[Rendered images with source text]
BEGIN

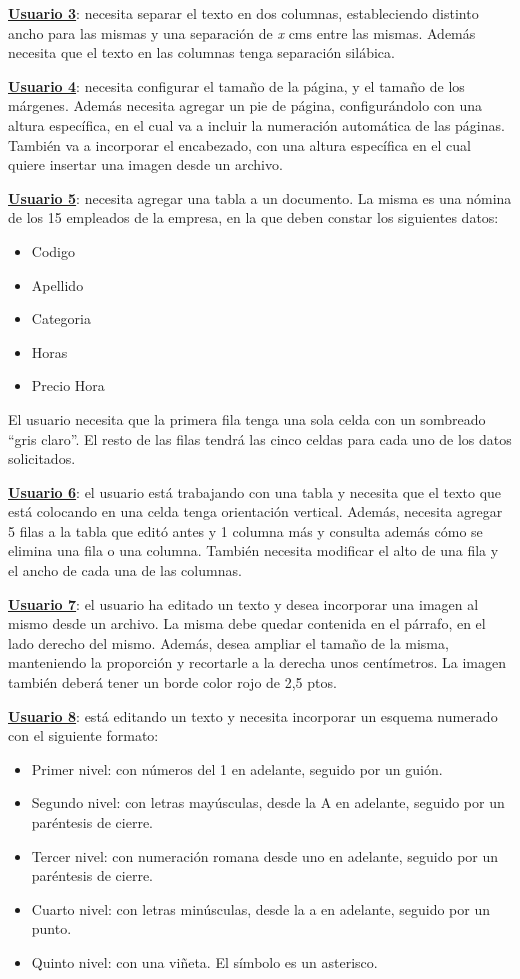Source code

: \documentclass[12pt]{article}
\begin{document}
\textbf{\underline{Usuario 3}}: necesita separar el texto en dos columnas, estableciendo distinto ancho para las mismas y una separación de \textit{x} cms entre las mismas. Además necesita que el texto en las columnas tenga separación silábica.

\textbf{\underline{Usuario 4}}: necesita configurar el tamaño de la página, y el tamaño de los márgenes. Además necesita agregar un pie de página, configurándolo con una altura específica, en el cual va a incluir la numeración automática de las páginas. También va a incorporar el encabezado, con una altura específica en el cual quiere insertar una imagen desde un archivo.

\textbf{\underline{Usuario 5}}: necesita agregar una tabla a un documento. La misma es una nómina de los 15 empleados de la empresa, en la que deben constar los siguientes datos:
\begin{itemize}
\item Codigo 
\item Apellido 
\item Categoria 
\item Horas 
\item Precio Hora 
\end{itemize}
El usuario necesita que la primera fila tenga una sola celda con un sombreado “gris claro”. El resto de las filas tendrá las cinco celdas para cada uno de los datos solicitados.

\textbf{\underline{Usuario 6}}: el usuario está trabajando con una tabla y necesita que el texto que está colocando en una celda tenga orientación vertical. Además, necesita agregar 5 filas a la tabla que editó antes y 1 columna más y consulta además cómo se elimina una fila o una columna. También necesita modificar el alto de una fila y el ancho de cada una de las columnas.

\textbf{\underline{Usuario 7}}: el usuario ha editado un texto y desea incorporar una imagen al mismo desde un archivo. La misma debe quedar contenida en el párrafo, en el lado derecho del mismo. Además, desea ampliar el tamaño de la misma, manteniendo la proporción y recortarle a la derecha unos centímetros. La imagen también deberá tener un borde color rojo de 2,5 ptos.

\textbf{\underline{Usuario 8}}: está editando un texto y necesita incorporar un esquema numerado con el siguiente formato: 
\begin{itemize}
\item Primer nivel: con números del 1 en adelante, seguido por un guión.
\item Segundo nivel: con letras mayúsculas, desde la A en adelante, seguido por un paréntesis de cierre.
\item Tercer nivel: con numeración romana desde uno en adelante, seguido por un paréntesis de cierre.
\item Cuarto nivel: con letras minúsculas, desde la a en adelante, seguido por un punto.
\item Quinto nivel: con una viñeta. El símbolo es un asterisco.
\end{itemize}
\end{document}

END

What the task requires →
Reproduce each line of the records in which the string "agregar" appears.

Finished exercise →
\textbf{\underline{Usuario 4}}: necesita configurar el tamaño de la página, y el tamaño de los márgenes. Además necesita agregar un pie de página, configurándolo con una altura específica, en el cual va a incluir la numeración automática de las páginas. También va a incorporar el encabezado, con una altura específica en el cual quiere insertar una imagen desde un archivo.
\textbf{\underline{Usuario 5}}: necesita agregar una tabla a un documento. La misma es una nómina de los 15 empleados de la empresa, en la que deben constar los siguientes datos:
\textbf{\underline{Usuario 6}}: el usuario está trabajando con una tabla y necesita que el texto que está colocando en una celda tenga orientación vertical. Además, necesita agregar 5 filas a la tabla que editó antes y 1 columna más y consulta además cómo se elimina una fila o una columna. También necesita modificar el alto de una fila y el ancho de cada una de las columnas.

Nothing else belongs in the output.